WHAT NEEDS TO BE DONE: Within the entries below, find each line containing the word "void" and copy it.

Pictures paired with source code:
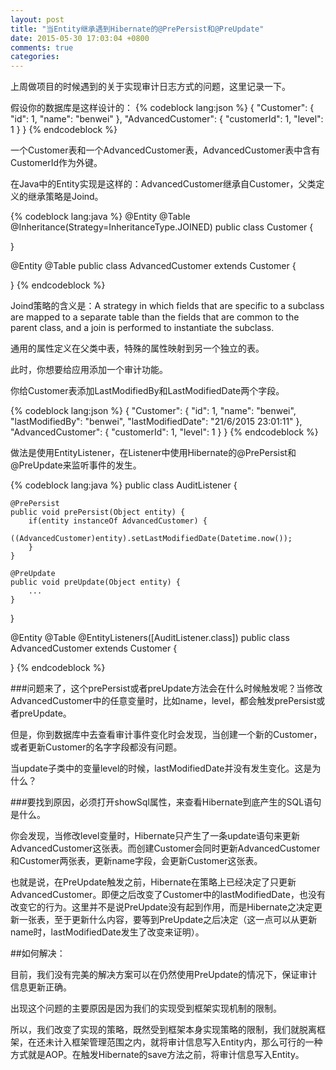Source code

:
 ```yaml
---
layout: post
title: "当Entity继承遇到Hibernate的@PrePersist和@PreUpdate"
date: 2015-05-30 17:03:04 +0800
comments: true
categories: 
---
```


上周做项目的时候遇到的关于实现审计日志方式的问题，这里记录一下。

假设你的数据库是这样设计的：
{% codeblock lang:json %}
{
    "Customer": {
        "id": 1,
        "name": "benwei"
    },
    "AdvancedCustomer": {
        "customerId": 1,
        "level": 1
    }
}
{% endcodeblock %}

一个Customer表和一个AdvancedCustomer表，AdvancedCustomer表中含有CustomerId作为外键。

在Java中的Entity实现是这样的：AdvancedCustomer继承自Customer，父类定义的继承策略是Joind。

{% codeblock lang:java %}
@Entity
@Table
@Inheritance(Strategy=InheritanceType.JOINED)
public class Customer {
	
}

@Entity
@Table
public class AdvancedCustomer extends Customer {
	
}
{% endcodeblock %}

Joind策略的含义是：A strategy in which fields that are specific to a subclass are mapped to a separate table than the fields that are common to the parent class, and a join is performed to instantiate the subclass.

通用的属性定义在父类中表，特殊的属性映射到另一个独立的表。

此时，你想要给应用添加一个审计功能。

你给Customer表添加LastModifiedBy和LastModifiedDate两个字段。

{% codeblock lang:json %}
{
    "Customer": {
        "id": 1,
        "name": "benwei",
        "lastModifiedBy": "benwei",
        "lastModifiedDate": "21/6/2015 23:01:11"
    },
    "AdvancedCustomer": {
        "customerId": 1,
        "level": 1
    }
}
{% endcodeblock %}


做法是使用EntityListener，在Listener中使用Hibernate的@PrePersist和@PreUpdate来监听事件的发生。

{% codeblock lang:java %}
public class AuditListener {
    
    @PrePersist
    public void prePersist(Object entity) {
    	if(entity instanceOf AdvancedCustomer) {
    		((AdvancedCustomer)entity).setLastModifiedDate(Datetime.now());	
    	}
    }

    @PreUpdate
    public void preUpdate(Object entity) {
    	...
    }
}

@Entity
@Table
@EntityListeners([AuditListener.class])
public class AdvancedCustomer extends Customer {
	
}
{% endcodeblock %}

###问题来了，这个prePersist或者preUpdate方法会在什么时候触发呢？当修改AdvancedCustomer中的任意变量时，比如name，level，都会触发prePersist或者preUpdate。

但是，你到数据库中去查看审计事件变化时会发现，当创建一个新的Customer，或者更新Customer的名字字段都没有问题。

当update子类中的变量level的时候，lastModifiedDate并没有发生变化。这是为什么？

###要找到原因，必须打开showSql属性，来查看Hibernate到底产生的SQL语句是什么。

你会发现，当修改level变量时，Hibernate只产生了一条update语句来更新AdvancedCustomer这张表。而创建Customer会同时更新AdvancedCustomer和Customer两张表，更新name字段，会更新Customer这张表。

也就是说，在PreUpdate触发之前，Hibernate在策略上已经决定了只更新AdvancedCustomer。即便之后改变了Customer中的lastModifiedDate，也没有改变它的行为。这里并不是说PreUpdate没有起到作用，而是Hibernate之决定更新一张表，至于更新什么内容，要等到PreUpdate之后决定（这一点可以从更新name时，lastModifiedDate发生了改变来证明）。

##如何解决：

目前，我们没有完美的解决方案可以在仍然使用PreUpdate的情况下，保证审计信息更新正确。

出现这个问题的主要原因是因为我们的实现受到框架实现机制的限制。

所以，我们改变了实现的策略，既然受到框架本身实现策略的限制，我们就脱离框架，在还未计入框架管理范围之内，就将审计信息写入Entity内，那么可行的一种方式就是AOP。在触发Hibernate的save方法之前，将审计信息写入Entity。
...
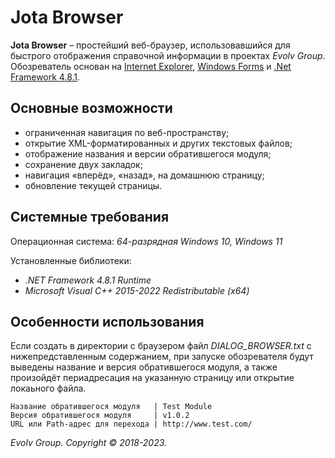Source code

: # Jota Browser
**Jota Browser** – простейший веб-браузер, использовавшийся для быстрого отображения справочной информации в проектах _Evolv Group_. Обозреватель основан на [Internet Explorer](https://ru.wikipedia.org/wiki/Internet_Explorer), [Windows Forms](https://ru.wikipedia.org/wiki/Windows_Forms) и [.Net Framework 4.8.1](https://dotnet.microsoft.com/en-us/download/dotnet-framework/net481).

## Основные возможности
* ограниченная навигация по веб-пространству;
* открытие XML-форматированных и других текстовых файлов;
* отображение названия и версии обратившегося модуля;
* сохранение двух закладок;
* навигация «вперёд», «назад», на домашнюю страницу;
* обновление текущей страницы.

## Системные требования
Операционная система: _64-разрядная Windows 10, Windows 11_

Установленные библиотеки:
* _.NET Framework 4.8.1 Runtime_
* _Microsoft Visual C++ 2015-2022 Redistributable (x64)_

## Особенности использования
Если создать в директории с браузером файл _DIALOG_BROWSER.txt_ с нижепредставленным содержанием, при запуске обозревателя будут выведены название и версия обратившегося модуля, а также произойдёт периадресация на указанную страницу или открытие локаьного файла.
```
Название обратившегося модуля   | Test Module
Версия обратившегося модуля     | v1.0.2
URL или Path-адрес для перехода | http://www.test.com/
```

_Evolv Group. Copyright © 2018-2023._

ANSWER TO THIS TASK:
    public void prePersist(Object entity) {
    public void preUpdate(Object entity) {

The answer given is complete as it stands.